→ Activity
Task for the records below: please retype exactly and only the lines from the first through the one with "create simple cloud infrastructure", with every picture omitted.

→ Records provided
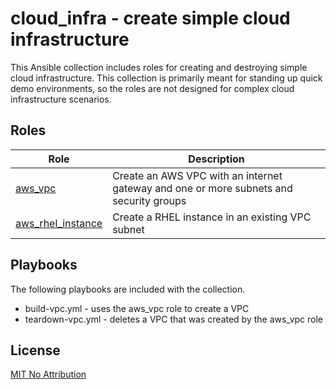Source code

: # cloud\_infra - create simple cloud infrastructure

This Ansible collection includes roles for creating and destroying simple cloud infrastructure.  This collection is primarily meant for standing up quick demo environments, so the roles are not designed for complex cloud infrastructure scenarios.

## Roles

| Role | Description |
|------|-------------|
| [aws\_vpc](roles/aws_vpc/) | Create an AWS VPC with an internet gateway and one or more subnets and security groups |
| [aws\_rhel\_instance](roles/aws_rhel_instance/) | Create a RHEL instance in an existing VPC subnet |

## Playbooks

The following playbooks are included with the collection.

- build-vpc.yml - uses the aws\_vpc role to create a VPC
- teardown-vpc.yml - deletes a VPC that was created by the aws\_vpc role

## License

[MIT No Attribution](LICENSE)
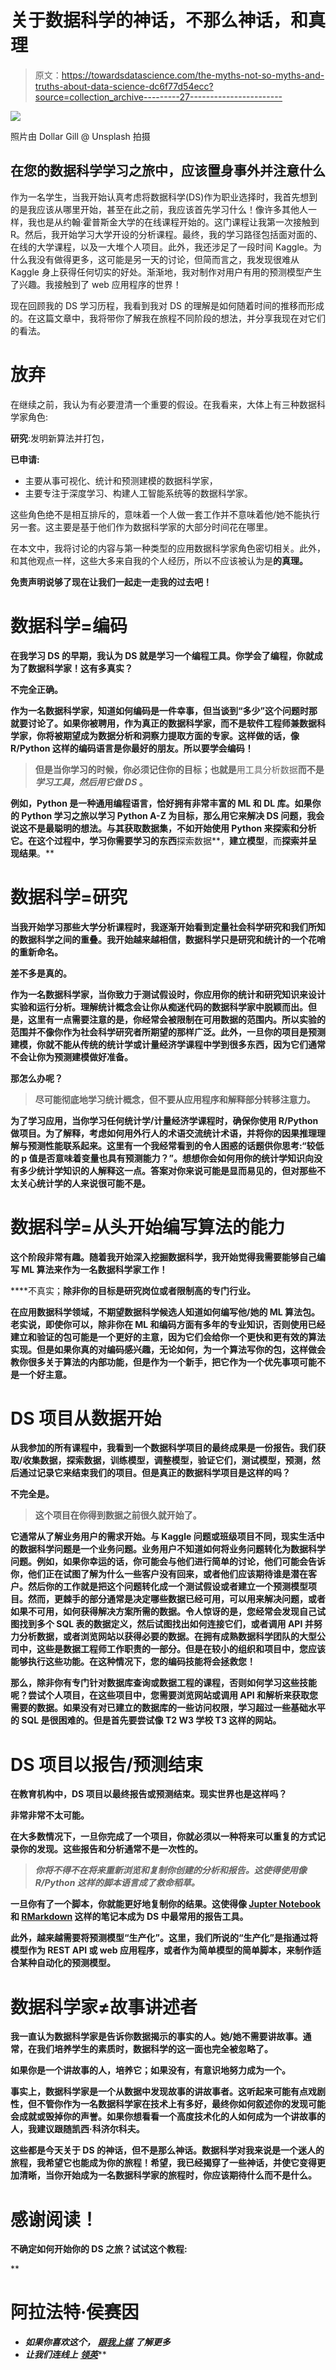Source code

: # 关于数据科学的神话，不那么神话，和真理

> 原文：<https://towardsdatascience.com/the-myths-not-so-myths-and-truths-about-data-science-dc6f77d54ecc?source=collection_archive---------27----------------------->

![](img/062e3e2d07a025d670cac36185d75e0b.png)

照片由 Dollar Gill @ Unsplash 拍摄

## 在您的数据科学学习之旅中，应该置身事外并注意什么

作为一名学生，当我开始认真考虑将数据科学(DS)作为职业选择时，我首先想到的是我应该从哪里开始，甚至在此之前，我应该首先学习什么！像许多其他人一样，我也是从约翰·霍普斯金大学的在线课程开始的。这门课程让我第一次接触到 R。然后，我开始学习大学开设的分析课程。最终，我的学习路径包括面对面的、在线的大学课程，以及一大堆个人项目。此外，我还涉足了一段时间 Kaggle。为什么我没有做得更多，这可能是另一天的讨论，但简而言之，我发现很难从 Kaggle 身上获得任何切实的好处。渐渐地，我对制作对用户有用的预测模型产生了兴趣。我接触到了 web 应用程序的世界！

现在回顾我的 DS 学习历程，我看到我对 DS 的理解是如何随着时间的推移而形成的。在这篇文章中，我将带你了解我在旅程不同阶段的想法，并分享我现在对它们的看法。

# 放弃

在继续之前，我认为有必要澄清一个重要的假设。在我看来，大体上有三种数据科学家角色:

**研究**:发明新算法并打包，

**已申请:**

*   主要从事可视化、统计和预测建模的数据科学家，
*   主要专注于深度学习、构建人工智能系统等的数据科学家。

这些角色绝不是相互排斥的，意味着一个人做一套工作并不意味着他/她不能执行另一套。这主要是基于他们作为数据科学家的大部分时间花在哪里。

在本文中，我将讨论的内容与第一种类型的应用数据科学家角色密切相关。此外，和其他观点一样，这些大多来自我的个人经历，所以不应该被认为是**的真理。**

**免责声明说够了现在让我们一起走一走我的过去吧！**

# **数据科学=编码**

**在我学习 DS 的早期，我认为 DS 就是学习一个编程工具。你学会了编程，你就成为了数据科学家！这有多真实？**

**不完全正确。**

**作为一名数据科学家，知道如何编码是一件幸事，但当谈到“多少”这个问题时那就要讨论了。如果你被聘用，作为真正的数据科学家，而不是软件工程师兼数据科学家，你将被期望成为数据分析和洞察力提取方面的专家。这样做的话，像 R/Python 这样的编码语言是你最好的朋友。所以要学会编码！**

> **但是当你学习的时候，你必须记住你的目标；也就是**用工具分析数据**而不是*学习工具，然后用它做 DS* 。**

**例如，Python 是一种通用编程语言，恰好拥有非常丰富的 ML 和 DL 库。如果你的 Python 学习之旅以学习 Python A-Z 为目标，那么用它来解决 DS 问题，我会说这不是最聪明的想法。与其获取数据集，不如开始使用 Python 来探索和分析它。在这个过程中，学习你需要学习的东西**探索数据**，**建立模型**，而**探索并呈现结果**。**

# **数据科学=研究**

**当我开始学习那些大学分析课程时，我逐渐开始看到定量社会科学研究和我们所知的数据科学之间的重叠。我开始越来越相信，数据科学只是研究和统计的一个花哨的重新命名。**

****差不多是真的。****

**作为一名数据科学家，当你致力于测试假设时，你应用你的统计和研究知识来设计实验和运行分析。理解统计概念会让你从痴迷代码的数据科学家中脱颖而出。但是，这里有一点需要注意的是，你经常会被限制在可用数据的范围内。所以实验的范围并不像你作为社会科学研究者所期望的那样广泛。此外，一旦你的项目是预测建模，你就不能从传统的统计学或计量经济学课程中学到很多东西，因为它们通常不会让你为预测建模做好准备。**

**那怎么办呢？**

> **尽可能彻底地学习统计概念，但不要从应用程序和解释部分转移注意力。**

**为了学习应用，当你学习任何统计学/计量经济学课程时，确保你使用 R/Python 做项目。为了解释，考虑如何用外行人的术语交流统计术语，并将你的因果推理理解与预测性能联系起来。这里有一个我经常看到的令人困惑的话题供你思考:“较低的 p 值是否意味着变量也具有预测能力？”。想想你会如何用你的统计学知识向没有多少统计学知识的人解释这一点。答案对你来说可能是显而易见的，但对那些不太关心统计学的人来说很可能不是。**

# **数据科学=从头开始编写算法的能力**

**这个阶段非常有趣。随着我开始深入挖掘数据科学，我开始觉得我需要能够自己编写 ML 算法来作为一名数据科学家工作！**

****不真实；**除非你的目标是研究岗位或者限制高的专门行业。**

**在应用数据科学领域，不期望数据科学候选人知道如何编写他/她的 ML 算法包。老实说，即使你可以，除非你在 ML 和编码方面有多年的专业知识，否则使用已经建立和验证的包可能是一个更好的主意，因为它们会给你一个更快和更有效的算法实现。但是如果你真的对编码感兴趣，无论如何，为一个算法写你的包，这样做会教你很多关于算法的内部功能，但是作为一个新手，把它作为一个优先事项可能不是一个好主意。**

# **DS 项目从数据开始**

**从我参加的所有课程中，我看到一个数据科学项目的最终成果是一份报告。我们获取/收集数据，探索数据，训练模型，调整模型，验证它们，测试模型，预测，然后通过记录它来结束我们的项目。但是真正的数据科学项目是这样的吗？**

**不完全是。**

> **这个项目在你得到数据之前很久就开始了。**

**它通常从了解业务用户的需求开始。与 Kaggle 问题或班级项目不同，现实生活中的数据科学问题是一个业务问题。业务用户不知道如何将业务问题转化为数据科学问题。例如，如果你幸运的话，你可能会与他们进行简单的讨论，他们可能会告诉你，他们正在试图了解为什么一些客户没有回来，或者他们应该期待谁是潜在客户。然后你的工作就是把这个问题转化成一个测试假设或者建立一个预测模型项目。然而，更棘手的部分通常是决定哪些数据已经可用，可以用来解决问题，或者如果不可用，如何获得解决方案所需的数据。令人惊讶的是，您经常会发现自己试图找到多个 SQL 表的数据定义，然后试图找出如何连接它们，或者调用 API 并努力分析数据，或者浏览网站以获得必要的数据。在拥有成熟数据科学团队的大型公司中，这些是数据工程师工作职责的一部分。但是在较小的组织和项目中，您应该能够执行这些功能。在这种情况下，您的编码技能将会拯救您！**

**那么，除非你有专门针对数据库查询或数据工程的课程，否则如何学习这些技能呢？尝试个人项目，在这些项目中，您需要浏览网站或调用 API 和解析来获取您需要的数据。如果没有对已建立的数据库的一些访问权限，学习超过一些基础水平的 SQL 是很困难的。但是首先要尝试像 T2 W3 学校 T3 这样的网站。**

# **DS 项目以报告/预测结束**

**在教育机构中，DS 项目以最终报告或预测结束。现实世界也是这样吗？**

**非常非常不太可能。**

**在大多数情况下，一旦你完成了一个项目，你就必须以一种将来可以重复的方式记录你的发现。这些报告和分析通常不是一次性的。**

> ***你将不得不在将来重新浏览和复制你创建的分析和报告。这使得使用像 R/Python 这样的脚本语言成了救命稻草。***

**一旦你有了一个脚本，你就能更好地复制你的结果。这使得像 [Jupter Notebook](https://jupyter.org/) 和 [RMarkdown](https://rmarkdown.rstudio.com/) 这样的笔记本成为 DS 中最常用的报告工具。**

**此外，越来越需要将预测模型“生产化”。这里，我们所说的“生产化”是指通过将模型作为 REST API 或 web 应用程序，或者作为简单模型的简单脚本，来制作适合某种自动化的预测模型。**

# **数据科学家≠故事讲述者**

**我一直认为数据科学家是告诉你数据揭示的事实的人。她/她不需要讲故事。通常，在我们培养学生的素质时，数据科学的这一面也完全被忽略了。**

****如果你是一个讲故事的人，培养它；如果没有，有意识地努力成为一个。****

**事实上，数据科学家是一个从数据中发现故事的讲故事者。这听起来可能有点戏剧性，但不管你作为一名数据科学家在技术上有多好，最终你如何叙述你的发现可能会成就或毁掉你的声誉。如果你想看看一个高度技术化的人如何成为一个讲故事的人，我建议跟随凯西·科济尔科夫。**

**这些都是今天关于 DS 的神话，但不是那么神话。数据科学对我来说是一个迷人的旅程，我希望它也能成为你的旅程！希望，我已经揭穿了一些神话，并使它变得更加清晰，当你开始成为一名数据科学家的旅程时，你应该期待什么而不是什么。**

# **感谢阅读！**

****不确定如何开始你的 DS 之旅？试试这个教程:****

**</is-that-red-wine-good-enough-49326a4c08e4>  

# 阿拉法特·侯赛因

*   ***如果你喜欢这个，*** [***跟我上媒***](https://medium.com/@curious-joe) ***了解更多***
*   ***让我们连线上*** [***领英***](https://www.linkedin.com/in/arafath-hossain/)**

→ Output
Source code

: # cloud\_infra - create simple cloud infrastructure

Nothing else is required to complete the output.